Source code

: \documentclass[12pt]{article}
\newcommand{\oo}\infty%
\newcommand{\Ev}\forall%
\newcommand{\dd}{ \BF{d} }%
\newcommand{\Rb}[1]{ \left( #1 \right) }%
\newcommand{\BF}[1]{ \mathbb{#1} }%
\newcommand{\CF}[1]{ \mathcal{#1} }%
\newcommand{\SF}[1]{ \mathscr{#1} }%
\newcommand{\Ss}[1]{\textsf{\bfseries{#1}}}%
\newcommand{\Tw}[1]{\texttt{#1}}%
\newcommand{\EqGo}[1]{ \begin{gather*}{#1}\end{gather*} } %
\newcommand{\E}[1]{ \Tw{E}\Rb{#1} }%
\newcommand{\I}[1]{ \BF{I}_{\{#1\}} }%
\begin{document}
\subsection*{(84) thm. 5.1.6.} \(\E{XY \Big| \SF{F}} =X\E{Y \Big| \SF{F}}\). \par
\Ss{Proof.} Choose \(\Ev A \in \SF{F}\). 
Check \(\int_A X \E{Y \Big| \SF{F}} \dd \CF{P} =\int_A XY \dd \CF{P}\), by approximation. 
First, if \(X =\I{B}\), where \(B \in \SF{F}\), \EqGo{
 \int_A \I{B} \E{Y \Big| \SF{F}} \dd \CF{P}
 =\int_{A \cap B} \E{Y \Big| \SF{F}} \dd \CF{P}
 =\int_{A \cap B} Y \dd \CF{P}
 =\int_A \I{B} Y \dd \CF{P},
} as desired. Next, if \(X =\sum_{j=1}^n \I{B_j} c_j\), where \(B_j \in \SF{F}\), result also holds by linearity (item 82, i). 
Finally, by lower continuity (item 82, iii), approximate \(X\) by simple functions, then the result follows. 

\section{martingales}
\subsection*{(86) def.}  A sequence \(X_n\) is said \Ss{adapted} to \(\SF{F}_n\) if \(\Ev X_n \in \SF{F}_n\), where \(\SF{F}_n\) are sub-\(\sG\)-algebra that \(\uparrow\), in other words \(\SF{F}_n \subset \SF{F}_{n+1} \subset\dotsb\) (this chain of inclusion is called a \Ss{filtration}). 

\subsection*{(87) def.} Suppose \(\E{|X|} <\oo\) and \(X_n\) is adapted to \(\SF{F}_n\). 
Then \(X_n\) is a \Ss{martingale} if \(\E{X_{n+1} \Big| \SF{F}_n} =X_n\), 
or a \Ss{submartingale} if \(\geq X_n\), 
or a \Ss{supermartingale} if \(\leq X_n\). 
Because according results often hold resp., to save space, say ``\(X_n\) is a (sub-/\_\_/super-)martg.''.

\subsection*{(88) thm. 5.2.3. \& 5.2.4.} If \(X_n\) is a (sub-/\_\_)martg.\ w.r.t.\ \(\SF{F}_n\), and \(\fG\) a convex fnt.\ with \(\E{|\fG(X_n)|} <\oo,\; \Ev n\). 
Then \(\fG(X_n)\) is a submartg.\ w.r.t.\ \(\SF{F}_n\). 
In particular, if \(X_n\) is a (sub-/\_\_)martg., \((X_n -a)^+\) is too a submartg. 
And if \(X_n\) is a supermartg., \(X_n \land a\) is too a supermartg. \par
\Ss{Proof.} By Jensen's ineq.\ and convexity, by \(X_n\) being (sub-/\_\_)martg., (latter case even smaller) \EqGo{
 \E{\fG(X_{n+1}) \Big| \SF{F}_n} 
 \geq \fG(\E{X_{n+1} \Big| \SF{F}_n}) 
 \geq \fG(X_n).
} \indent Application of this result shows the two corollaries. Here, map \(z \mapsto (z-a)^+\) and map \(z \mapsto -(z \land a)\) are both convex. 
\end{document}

TASK STATEMENT: Each line above holding the word "EqGo" counts; reply with how many there are, only the number.

RESPONSE AREA: 3